Swiss chard is firmer than spinach and also less bitter. It shares the bitterness of oxalic acid with spinach (you know this acidity as the defining bitterness of rhubarb), but in Swiss chard, the acidity is tempered with greater sweetness.
Unless the chard leaf is very young and small, cooks all over the world have to prepare the leaves and stems separately, perhaps why so many don’t and just toss the stems. Swiss chard is called “the chicken of vegetables” because its two parts, such as the breast and thigh of the poultry, require different or different heat applications and it is difficult to cook simultaneously and together.
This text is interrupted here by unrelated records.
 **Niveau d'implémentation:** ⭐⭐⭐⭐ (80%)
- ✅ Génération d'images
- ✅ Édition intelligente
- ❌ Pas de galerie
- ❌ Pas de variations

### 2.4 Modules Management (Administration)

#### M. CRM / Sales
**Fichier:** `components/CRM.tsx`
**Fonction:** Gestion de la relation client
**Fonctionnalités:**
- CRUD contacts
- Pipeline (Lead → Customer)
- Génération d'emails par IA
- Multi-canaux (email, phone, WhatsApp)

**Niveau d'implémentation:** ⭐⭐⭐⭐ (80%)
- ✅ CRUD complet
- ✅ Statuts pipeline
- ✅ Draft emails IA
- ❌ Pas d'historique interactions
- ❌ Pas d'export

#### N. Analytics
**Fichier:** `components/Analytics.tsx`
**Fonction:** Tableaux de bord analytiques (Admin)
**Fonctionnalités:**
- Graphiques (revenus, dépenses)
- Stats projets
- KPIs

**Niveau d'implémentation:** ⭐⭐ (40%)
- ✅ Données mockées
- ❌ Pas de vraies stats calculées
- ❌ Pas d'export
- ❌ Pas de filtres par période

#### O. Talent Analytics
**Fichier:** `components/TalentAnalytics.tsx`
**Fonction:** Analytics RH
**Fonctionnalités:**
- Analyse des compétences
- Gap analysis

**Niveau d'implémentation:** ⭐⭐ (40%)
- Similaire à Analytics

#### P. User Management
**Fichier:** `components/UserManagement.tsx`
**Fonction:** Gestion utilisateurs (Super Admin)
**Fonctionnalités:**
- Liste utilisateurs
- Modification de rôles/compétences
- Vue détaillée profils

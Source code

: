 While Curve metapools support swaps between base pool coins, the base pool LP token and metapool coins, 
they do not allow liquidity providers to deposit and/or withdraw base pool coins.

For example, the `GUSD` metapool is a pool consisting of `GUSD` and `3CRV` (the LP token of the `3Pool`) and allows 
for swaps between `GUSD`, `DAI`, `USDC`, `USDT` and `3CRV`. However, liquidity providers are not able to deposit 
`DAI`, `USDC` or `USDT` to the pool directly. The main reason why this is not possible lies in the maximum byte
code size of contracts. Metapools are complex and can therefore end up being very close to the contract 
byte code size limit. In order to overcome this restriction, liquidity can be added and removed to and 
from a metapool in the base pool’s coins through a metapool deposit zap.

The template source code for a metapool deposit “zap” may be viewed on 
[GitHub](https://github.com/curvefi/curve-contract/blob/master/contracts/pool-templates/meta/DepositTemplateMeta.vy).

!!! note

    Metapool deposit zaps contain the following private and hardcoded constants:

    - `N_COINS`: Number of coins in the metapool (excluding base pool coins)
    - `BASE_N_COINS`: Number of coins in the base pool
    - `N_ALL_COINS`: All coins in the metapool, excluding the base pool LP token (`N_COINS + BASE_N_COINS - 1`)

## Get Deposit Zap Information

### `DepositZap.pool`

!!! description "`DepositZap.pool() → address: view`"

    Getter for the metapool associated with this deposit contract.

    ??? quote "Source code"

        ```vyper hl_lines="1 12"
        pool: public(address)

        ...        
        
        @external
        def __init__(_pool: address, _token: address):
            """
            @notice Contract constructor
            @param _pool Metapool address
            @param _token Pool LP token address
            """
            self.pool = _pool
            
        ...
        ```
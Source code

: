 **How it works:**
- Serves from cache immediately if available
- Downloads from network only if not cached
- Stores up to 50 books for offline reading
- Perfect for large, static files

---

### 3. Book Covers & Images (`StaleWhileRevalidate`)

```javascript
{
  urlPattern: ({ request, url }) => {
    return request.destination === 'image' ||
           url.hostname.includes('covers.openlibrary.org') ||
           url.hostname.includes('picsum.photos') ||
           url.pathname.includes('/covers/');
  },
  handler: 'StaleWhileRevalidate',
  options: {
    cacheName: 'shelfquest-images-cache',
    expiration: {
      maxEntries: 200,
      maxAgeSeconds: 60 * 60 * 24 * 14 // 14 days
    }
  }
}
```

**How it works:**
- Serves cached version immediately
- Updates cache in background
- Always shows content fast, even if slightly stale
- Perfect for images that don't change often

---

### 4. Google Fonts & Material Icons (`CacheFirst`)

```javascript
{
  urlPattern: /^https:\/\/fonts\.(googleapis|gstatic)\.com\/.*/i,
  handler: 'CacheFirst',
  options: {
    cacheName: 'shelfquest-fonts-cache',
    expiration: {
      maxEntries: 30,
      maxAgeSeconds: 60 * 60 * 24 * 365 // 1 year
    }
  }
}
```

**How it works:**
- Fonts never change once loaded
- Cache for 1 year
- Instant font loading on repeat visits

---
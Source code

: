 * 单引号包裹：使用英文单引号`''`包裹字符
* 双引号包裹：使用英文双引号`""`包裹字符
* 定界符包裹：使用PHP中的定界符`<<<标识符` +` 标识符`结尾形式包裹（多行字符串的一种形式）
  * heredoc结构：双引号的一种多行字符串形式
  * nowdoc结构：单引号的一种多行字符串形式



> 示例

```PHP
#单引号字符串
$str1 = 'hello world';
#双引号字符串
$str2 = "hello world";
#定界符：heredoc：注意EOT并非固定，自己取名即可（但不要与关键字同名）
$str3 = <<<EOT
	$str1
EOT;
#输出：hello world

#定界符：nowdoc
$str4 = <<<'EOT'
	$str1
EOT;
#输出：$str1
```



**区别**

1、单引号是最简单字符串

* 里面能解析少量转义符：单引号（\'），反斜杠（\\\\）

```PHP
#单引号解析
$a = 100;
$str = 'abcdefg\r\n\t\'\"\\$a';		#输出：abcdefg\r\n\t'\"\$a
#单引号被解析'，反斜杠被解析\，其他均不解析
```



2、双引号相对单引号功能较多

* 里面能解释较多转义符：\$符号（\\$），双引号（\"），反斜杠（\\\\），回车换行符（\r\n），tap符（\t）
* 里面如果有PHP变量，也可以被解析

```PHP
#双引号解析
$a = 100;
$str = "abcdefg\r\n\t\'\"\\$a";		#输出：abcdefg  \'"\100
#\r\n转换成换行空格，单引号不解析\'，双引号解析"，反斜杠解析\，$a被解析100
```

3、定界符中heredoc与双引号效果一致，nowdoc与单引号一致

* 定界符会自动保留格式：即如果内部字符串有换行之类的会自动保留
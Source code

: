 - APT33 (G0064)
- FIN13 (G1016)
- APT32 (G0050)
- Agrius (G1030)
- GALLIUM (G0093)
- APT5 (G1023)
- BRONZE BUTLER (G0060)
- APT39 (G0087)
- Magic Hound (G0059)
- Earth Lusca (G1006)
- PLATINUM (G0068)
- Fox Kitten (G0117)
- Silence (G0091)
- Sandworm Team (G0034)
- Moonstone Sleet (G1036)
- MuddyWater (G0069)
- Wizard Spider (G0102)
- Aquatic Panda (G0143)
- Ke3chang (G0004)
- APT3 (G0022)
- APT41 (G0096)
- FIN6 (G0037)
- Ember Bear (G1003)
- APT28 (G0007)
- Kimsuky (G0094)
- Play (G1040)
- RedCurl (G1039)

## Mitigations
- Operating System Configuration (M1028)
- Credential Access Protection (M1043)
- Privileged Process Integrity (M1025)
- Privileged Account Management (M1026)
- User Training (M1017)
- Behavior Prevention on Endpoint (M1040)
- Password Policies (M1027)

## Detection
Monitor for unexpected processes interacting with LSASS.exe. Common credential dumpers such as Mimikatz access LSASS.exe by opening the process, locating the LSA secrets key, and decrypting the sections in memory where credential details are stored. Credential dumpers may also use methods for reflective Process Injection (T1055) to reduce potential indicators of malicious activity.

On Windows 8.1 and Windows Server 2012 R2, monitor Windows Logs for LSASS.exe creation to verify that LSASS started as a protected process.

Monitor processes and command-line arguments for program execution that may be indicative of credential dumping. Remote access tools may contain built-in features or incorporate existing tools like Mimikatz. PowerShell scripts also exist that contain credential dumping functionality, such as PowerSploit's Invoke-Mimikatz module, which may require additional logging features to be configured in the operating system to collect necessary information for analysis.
But the stems have more “chard-y” flavor than the leaves, so cook them too. Cleaned and cut, stem pieces need just a few minutes more heat (sometimes less). They also add a pleasant crunch. There’s no point in throwing it all away.
Baked chard leaves retain more texture than the same treatment of spinach; they soften tooth-like well before being disassembled. To make them silky smooth like raw, moist seaweed, cook them in a wet setting (in soups, or with soft-boiled eggs, or under a sauce) for a little longer than a quick sauté.
Swiss chard ribbons
Adapted from a recipe for Garlicky Swiss Chard in “Vegetables Illustrated” (America’s Test Kitchen, 2019). Serves 4-6 as a side dish or topping.
- 10-12 Swiss chard leaves, stems removed and chopped into 1/2-inch thick pieces, on the bias
- 4 tablespoons good quality extra virgin olive oil
- 4 cloves garlic, peeled and sliced or finely chopped
- Kosher or sea salt and freshly ground black pepper
- 1/4 teaspoon red pepper flakes (Mexican, Urfa, Aleppo, etc.)
- 2 teaspoons rice wine vinegar or 1 teaspoon freshly squeezed lemon juice
Wash and shake off the excess water from the chard leaves thoroughly and remove the stems, either by pulling them gently as if you were tearing the spine off a book, or by cutting them on both sides to separate them from the leaves. Stack the leaf halves together and cut diagonally into 1-inch-wide strips.
In a large heavy-bottomed saucepan or Dutch oven, over medium heat, heat 2 tablespoons oil and, if shimmering, cook garlic until aromatic, about 90 seconds or slightly longer.
Stir in chard stalks, reduce heat to medium-low, cover and cook until tender but just so, about 5 minutes, stirring once or twice. Remove the stems and set aside on a warm plate. Add 1 more tablespoon of oil to the pan, then stir in the chard ribbons. Cook the ribbons while stirring and folded in half or with tongs for 3 minutes. (Add a splash of water or apple juice if it dries out.) Season generously with salt and black pepper.
Add the reserved stalks, red pepper flakes, remaining 1 tablespoon olive oil and rice vinegar or lemon juice and toss to heat through. serve.
With paste: Cook portions of oblong pasta (bucatini, linguine) and garnish with portions of cooked Swiss chard.
With beans: Add 1 cup cooked white beans (Great Northern, cannellini) to the cooked Swiss chard before serving. Or add the beans and some stock to the cooked chard to make a thick vegetable soup.